> [Dataset entries]

——

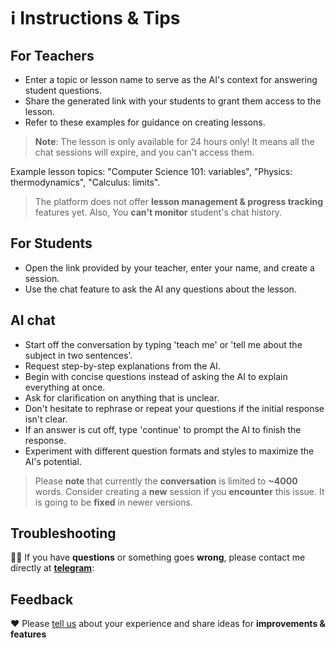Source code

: # ℹ️ Instructions & Tips


## For Teachers
- Enter a topic or lesson name to serve as the AI's context for answering student questions.
- Share the generated link with your students to grant them access to the lesson.
- Refer to these examples for guidance on creating lessons.

> **Note**: The lesson is only available for 24 hours only! It means all the chat sessions will expire, and you can't access them. 


Example lesson topics: "Computer Science 101: variables", "Physics: thermodynamics", "Calculus: limits".

> The platform does not offer **lesson management & progress tracking** features yet. 
> Also, You **can't monitor** student's chat history.


## For Students
-   Open the link provided by your teacher, enter your name, and create a session.
-   Use the chat feature to ask the AI any questions about the lesson.

## AI chat
-   Start off the conversation by typing 'teach me' or 'tell me about the subject in two sentences'.
-   Request step-by-step explanations from the AI.
-   Begin with concise questions instead of asking the AI to explain everything at once.
-   Ask for clarification on anything that is unclear.
-   Don't hesitate to rephrase or repeat your questions if the initial response isn't clear.
-   If an answer is cut off, type 'continue' to prompt the AI to finish the response.
-   Experiment with different question formats and styles to maximize the AI's potential.

> Please **note** that currently the **conversation** is limited to **~4000** words. 
> Consider creating a **new** session if you **encounter** this issue. It is going to be **fixed** in newer versions.

## Troubleshooting

👨‍💻 If you have **questions** or something goes **wrong**, please contact me  directly at **[telegram](https://t.me/yeraassyl)**:


## Feedback

❤️ Please [tell us](https://forms.gle/cLRpt3YrufELjBCaA) about your experience and share ideas for **improvements & features**
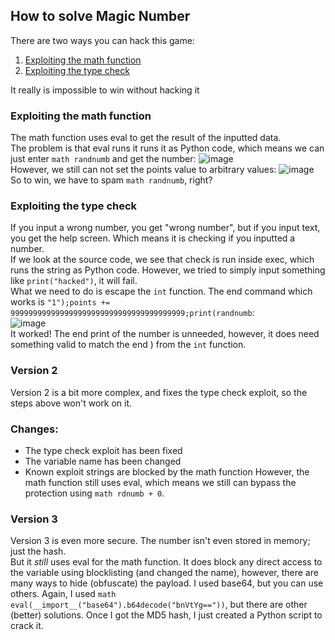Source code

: ## How to solve Magic Number
There are two ways you can hack this game: <br>
1. [Exploiting the math function](#exploiting-the-math-function)
2. [ Exploiting the type check](#exploiting-the-type-check)

It really is impossible to win without hacking it<br>

### Exploiting the math function
The math function uses eval to get the result of the inputted data. <br>
The problem is that eval runs it runs it as Python code, which means we can just enter `math randnumb` and get the number:
![image](https://user-images.githubusercontent.com/84232764/147794115-fd3c0c6c-127b-45a5-a3e3-645a97c0a69d.png)<br>
However, we still can not set the points value to arbitrary values:
![image](https://user-images.githubusercontent.com/84232764/147794337-6f7b9ee5-6d91-4d6d-b7c4-35cfc00da9a2.png)<br>
So to win, we have to spam `math randnumb`, right?

### Exploiting the type check
If you input a wrong number, you get "wrong number", but if you input text, you get the help screen. Which means it is checking if you inputted a number. <br>
If we look at the source code, we see that check is run inside exec, which runs the string as Python code. However, we tried to simply input something like `print("hacked")`, it will fail.<br>
What we need to do is escape the `int` function. The end command which works is `"1");points += 999999999999999999999999999999999999999;print(randnumb`: <br>
![image](https://user-images.githubusercontent.com/84232764/147794616-684b8c09-8a65-4d6e-b37c-71f2aefdffe6.png)<br>
It worked! The end print of the number is unneeded, however, it does need something valid to match the end ) from the `int` function.

### Version 2
Version 2 is a bit more complex, and fixes the type check exploit, so the steps above won't work on it.

### Changes:
- The type check exploit has been fixed
- The variable name has been changed
- Known exploit strings are blocked by the math function
However, the math function still uses eval, which means we still can bypass the protection using `math rdnumb + 0`.

### Version 3
Version 3 is even more secure. The number isn't even stored in memory; just the hash. <br>
But it _still_ uses eval for the math function. It does block any direct access to the variable using blocklisting (and changed the name), however, there are many ways to hide (obfuscate) the payload. I used base64, but you can use others. Again, I used `math eval(__import__("base64").b64decode("bnVtYg=="))`, but there are other (better) solutions. Once I got the MD5 hash, I just created a Python script to crack it.

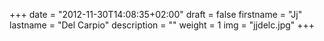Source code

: +++
date = "2012-11-30T14:08:35+02:00"
draft = false
firstname = "Jj"
lastname = "Del Carpio"
description = ""
weight = 1
img = "jjdelc.jpg"
+++
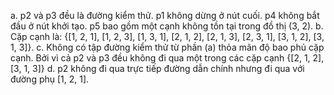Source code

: a. p2 và p3 đều là đường kiểm thử. p1 không dừng ở nút cuối. p4 không bắt đầu ở nút khởi tạo. p5 bao gồm một cạnh không tồn tại trong đồ thị (3, 2).
b. Cặp cạnh là:
{[1, 2, 1], [1, 2, 3], [1, 3, 1], [2, 1, 2], [2, 1, 3], [2, 3, 1], [3, 1, 2], [3, 1, 3]}.
c. Không có tập đường kiểm thử từ phần (a) thỏa mãn độ bao phủ cặp cạnh. Bởi vì cả p2 và p3 đều không đi qua một trong các cặp cạnh {[2, 1, 2], [3, 1, 3]}
d. p2 không đi qua trực tiếp đường dẫn chính nhưng đi qua với đường phụ [1, 2, 1]. 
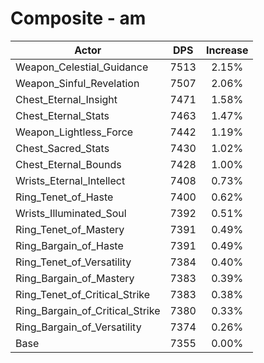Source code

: # Composite - am
| Actor | DPS | Increase |
|---|:---:|:---:|
|Weapon_Celestial_Guidance|7513|2.15%|
|Weapon_Sinful_Revelation|7507|2.06%|
|Chest_Eternal_Insight|7471|1.58%|
|Chest_Eternal_Stats|7463|1.47%|
|Weapon_Lightless_Force|7442|1.19%|
|Chest_Sacred_Stats|7430|1.02%|
|Chest_Eternal_Bounds|7428|1.00%|
|Wrists_Eternal_Intellect|7408|0.73%|
|Ring_Tenet_of_Haste|7400|0.62%|
|Wrists_Illuminated_Soul|7392|0.51%|
|Ring_Tenet_of_Mastery|7391|0.49%|
|Ring_Bargain_of_Haste|7391|0.49%|
|Ring_Tenet_of_Versatility|7384|0.40%|
|Ring_Bargain_of_Mastery|7383|0.39%|
|Ring_Tenet_of_Critical_Strike|7383|0.38%|
|Ring_Bargain_of_Critical_Strike|7380|0.33%|
|Ring_Bargain_of_Versatility|7374|0.26%|
|Base|7355|0.00%|
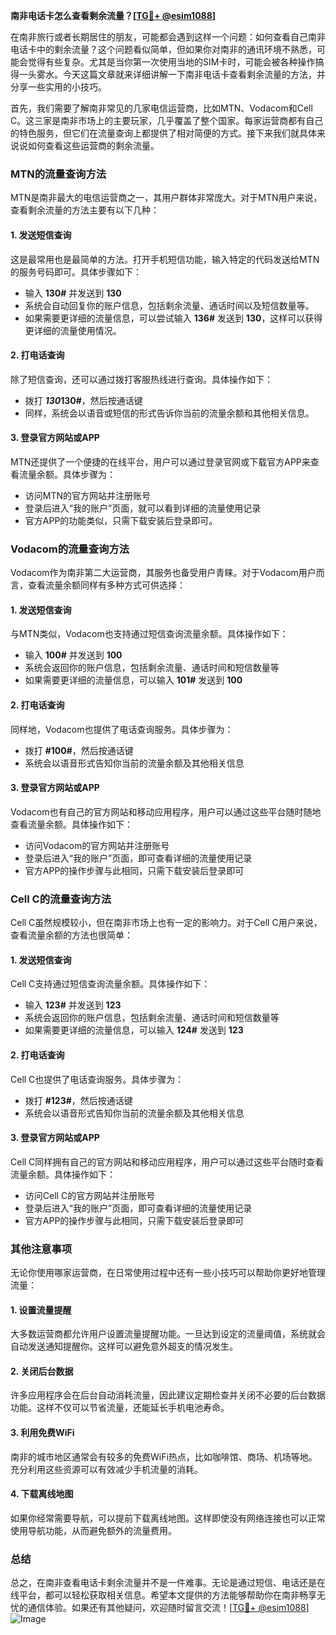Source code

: **南非电话卡怎么查看剩余流量？[[TG💪+ @esim1088](https://t.me/s/esim1088)]**

在南非旅行或者长期居住的朋友，可能都会遇到这样一个问题：如何查看自己南非电话卡中的剩余流量？这个问题看似简单，但如果你对南非的通讯环境不熟悉，可能会觉得有些复杂。尤其是当你第一次使用当地的SIM卡时，可能会被各种操作搞得一头雾水。今天这篇文章就来详细讲解一下南非电话卡查看剩余流量的方法，并分享一些实用的小技巧。

首先，我们需要了解南非常见的几家电信运营商，比如MTN、Vodacom和Cell C。这三家是南非市场上的主要玩家，几乎覆盖了整个国家。每家运营商都有自己的特色服务，但它们在流量查询上都提供了相对简便的方式。接下来我们就具体来说说如何查看这些运营商的剩余流量。

### MTN的流量查询方法

MTN是南非最大的电信运营商之一，其用户群体非常庞大。对于MTN用户来说，查看剩余流量的方法主要有以下几种：

#### 1. 发送短信查询
这是最常用也是最简单的方法。打开手机短信功能，输入特定的代码发送给MTN的服务号码即可。具体步骤如下：
- 输入 **130#** 并发送到 **130**
- 系统会自动回复你的账户信息，包括剩余流量、通话时间以及短信数量等。
- 如果需要更详细的流量信息，可以尝试输入 **136#** 发送到 **130**，这样可以获得更详细的流量使用情况。

#### 2. 打电话查询
除了短信查询，还可以通过拨打客服热线进行查询。具体操作如下：
- 拨打 ***130*130#**，然后按通话键
- 同样，系统会以语音或短信的形式告诉你当前的流量余额和其他相关信息。

#### 3. 登录官方网站或APP
MTN还提供了一个便捷的在线平台，用户可以通过登录官网或下载官方APP来查看流量余额。具体步骤为：
- 访问MTN的官方网站并注册账号
- 登录后进入“我的账户”页面，就可以看到详细的流量使用记录
- 官方APP的功能类似，只需下载安装后登录即可。

### Vodacom的流量查询方法

Vodacom作为南非第二大运营商，其服务也备受用户青睐。对于Vodacom用户而言，查看流量余额同样有多种方式可供选择：

#### 1. 发送短信查询
与MTN类似，Vodacom也支持通过短信查询流量余额。具体操作如下：
- 输入 **100#** 并发送到 **100**
- 系统会返回你的账户信息，包括剩余流量、通话时间和短信数量等
- 如果需要更详细的流量信息，可以输入 **101#** 发送到 **100**

#### 2. 打电话查询
同样地，Vodacom也提供了电话查询服务。具体步骤为：
- 拨打 **#100#**，然后按通话键
- 系统会以语音形式告知你当前的流量余额及其他相关信息

#### 3. 登录官方网站或APP
Vodacom也有自己的官方网站和移动应用程序，用户可以通过这些平台随时随地查看流量余额。具体操作如下：
- 访问Vodacom的官方网站并注册账号
- 登录后进入“我的账户”页面，即可查看详细的流量使用记录
- 官方APP的操作步骤与此相同，只需下载安装后登录即可

### Cell C的流量查询方法

Cell C虽然规模较小，但在南非市场上也有一定的影响力。对于Cell C用户来说，查看流量余额的方法也很简单：

#### 1. 发送短信查询
Cell C支持通过短信查询流量余额。具体操作如下：
- 输入 **123#** 并发送到 **123**
- 系统会返回你的账户信息，包括剩余流量、通话时间和短信数量等
- 如果需要更详细的流量信息，可以输入 **124#** 发送到 **123**

#### 2. 打电话查询
Cell C也提供了电话查询服务。具体步骤为：
- 拨打 **#123#**，然后按通话键
- 系统会以语音形式告知你当前的流量余额及其他相关信息

#### 3. 登录官方网站或APP
Cell C同样拥有自己的官方网站和移动应用程序，用户可以通过这些平台随时查看流量余额。具体操作如下：
- 访问Cell C的官方网站并注册账号
- 登录后进入“我的账户”页面，即可查看详细的流量使用记录
- 官方APP的操作步骤与此相同，只需下载安装后登录即可

### 其他注意事项

无论你使用哪家运营商，在日常使用过程中还有一些小技巧可以帮助你更好地管理流量：

#### 1. 设置流量提醒
大多数运营商都允许用户设置流量提醒功能。一旦达到设定的流量阈值，系统就会自动发送通知提醒你。这样可以避免意外超支的情况发生。

#### 2. 关闭后台数据
许多应用程序会在后台自动消耗流量，因此建议定期检查并关闭不必要的后台数据功能。这样不仅可以节省流量，还能延长手机电池寿命。

#### 3. 利用免费WiFi
南非的城市地区通常会有较多的免费WiFi热点，比如咖啡馆、商场、机场等地。充分利用这些资源可以有效减少手机流量的消耗。

#### 4. 下载离线地图
如果你经常需要导航，可以提前下载离线地图。这样即使没有网络连接也可以正常使用导航功能，从而避免额外的流量费用。

### 总结

总之，在南非查看电话卡剩余流量并不是一件难事。无论是通过短信、电话还是在线平台，都可以轻松获取相关信息。希望本文提供的方法能够帮助你在南非畅享无忧的通信体验。如果还有其他疑问，欢迎随时留言交流！[[TG💪+ @esim1088](https://t.me/s/esim1088)] ![Image](https://i.postimg.cc/4NQfJmqS/Snipaste-2025-05-13-00-14-12.png)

——

> [ASSIGNMENT]
The word "changed" appears in some lines of the data; state how many such lines there are, and nothing further.

> [EXERCISE ANSWER]
2